### Exercise instructions
Return the run of lines below that opens with the line containing "Learner insights, performance" and closes with the line containing "Competency mapping, content", keeping each one exact.

### Data to process
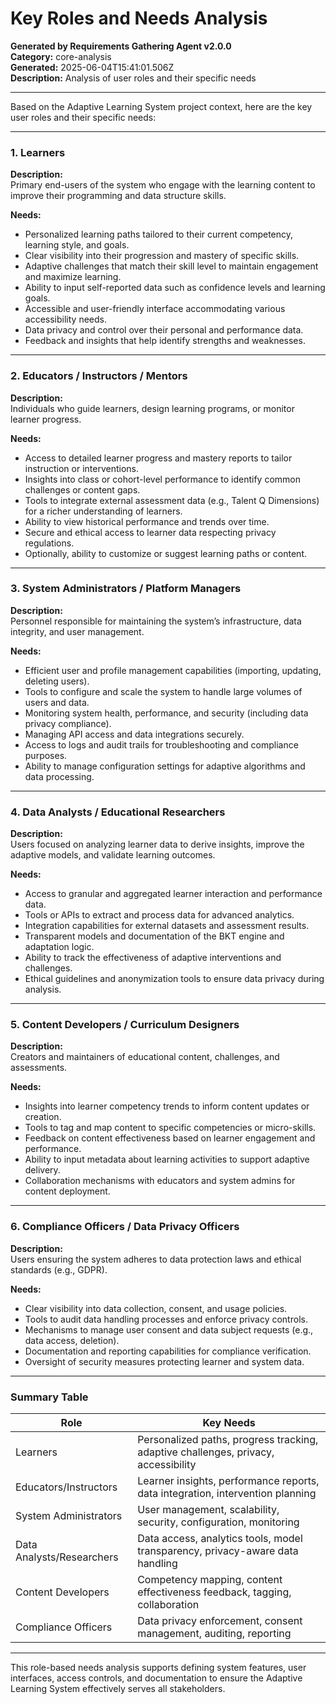 # Key Roles and Needs Analysis

**Generated by Requirements Gathering Agent v2.0.0**  
**Category:** core-analysis  
**Generated:** 2025-06-04T15:41:01.506Z  
**Description:** Analysis of user roles and their specific needs

---

Based on the Adaptive Learning System project context, here are the key user roles and their specific needs:

---

### 1. **Learners**
**Description:**  
Primary end-users of the system who engage with the learning content to improve their programming and data structure skills.

**Needs:**
- Personalized learning paths tailored to their current competency, learning style, and goals.
- Clear visibility into their progression and mastery of specific skills.
- Adaptive challenges that match their skill level to maintain engagement and maximize learning.
- Ability to input self-reported data such as confidence levels and learning goals.
- Accessible and user-friendly interface accommodating various accessibility needs.
- Data privacy and control over their personal and performance data.
- Feedback and insights that help identify strengths and weaknesses.

---

### 2. **Educators / Instructors / Mentors**
**Description:**  
Individuals who guide learners, design learning programs, or monitor learner progress.

**Needs:**
- Access to detailed learner progress and mastery reports to tailor instruction or interventions.
- Insights into class or cohort-level performance to identify common challenges or content gaps.
- Tools to integrate external assessment data (e.g., Talent Q Dimensions) for a richer understanding of learners.
- Ability to view historical performance and trends over time.
- Secure and ethical access to learner data respecting privacy regulations.
- Optionally, ability to customize or suggest learning paths or content.

---

### 3. **System Administrators / Platform Managers**
**Description:**  
Personnel responsible for maintaining the system’s infrastructure, data integrity, and user management.

**Needs:**
- Efficient user and profile management capabilities (importing, updating, deleting users).
- Tools to configure and scale the system to handle large volumes of users and data.
- Monitoring system health, performance, and security (including data privacy compliance).
- Managing API access and data integrations securely.
- Access to logs and audit trails for troubleshooting and compliance purposes.
- Ability to manage configuration settings for adaptive algorithms and data processing.

---

### 4. **Data Analysts / Educational Researchers**
**Description:**  
Users focused on analyzing learner data to derive insights, improve the adaptive models, and validate learning outcomes.

**Needs:**
- Access to granular and aggregated learner interaction and performance data.
- Tools or APIs to extract and process data for advanced analytics.
- Integration capabilities for external datasets and assessment results.
- Transparent models and documentation of the BKT engine and adaptation logic.
- Ability to track the effectiveness of adaptive interventions and challenges.
- Ethical guidelines and anonymization tools to ensure data privacy during analysis.

---

### 5. **Content Developers / Curriculum Designers**
**Description:**  
Creators and maintainers of educational content, challenges, and assessments.

**Needs:**
- Insights into learner competency trends to inform content updates or creation.
- Tools to tag and map content to specific competencies or micro-skills.
- Feedback on content effectiveness based on learner engagement and performance.
- Ability to input metadata about learning activities to support adaptive delivery.
- Collaboration mechanisms with educators and system admins for content deployment.

---

### 6. **Compliance Officers / Data Privacy Officers**
**Description:**  
Users ensuring the system adheres to data protection laws and ethical standards (e.g., GDPR).

**Needs:**
- Clear visibility into data collection, consent, and usage policies.
- Tools to audit data handling processes and enforce privacy controls.
- Mechanisms to manage user consent and data subject requests (e.g., data access, deletion).
- Documentation and reporting capabilities for compliance verification.
- Oversight of security measures protecting learner and system data.

---

### Summary Table

| Role                     | Key Needs                                                                                     |
|--------------------------|-----------------------------------------------------------------------------------------------|
| Learners                 | Personalized paths, progress tracking, adaptive challenges, privacy, accessibility            |
| Educators/Instructors    | Learner insights, performance reports, data integration, intervention planning                |
| System Administrators    | User management, scalability, security, configuration, monitoring                             |
| Data Analysts/Researchers| Data access, analytics tools, model transparency, privacy-aware data handling                 |
| Content Developers       | Competency mapping, content effectiveness feedback, tagging, collaboration                    |
| Compliance Officers      | Data privacy enforcement, consent management, auditing, reporting                            |

---

This role-based needs analysis supports defining system features, user interfaces, access controls, and documentation to ensure the Adaptive Learning System effectively serves all stakeholders.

### Output for this exercise
| Educators/Instructors    | Learner insights, performance reports, data integration, intervention planning                |
| System Administrators    | User management, scalability, security, configuration, monitoring                             |
| Data Analysts/Researchers| Data access, analytics tools, model transparency, privacy-aware data handling                 |
| Content Developers       | Competency mapping, content effectiveness feedback, tagging, collaboration                    |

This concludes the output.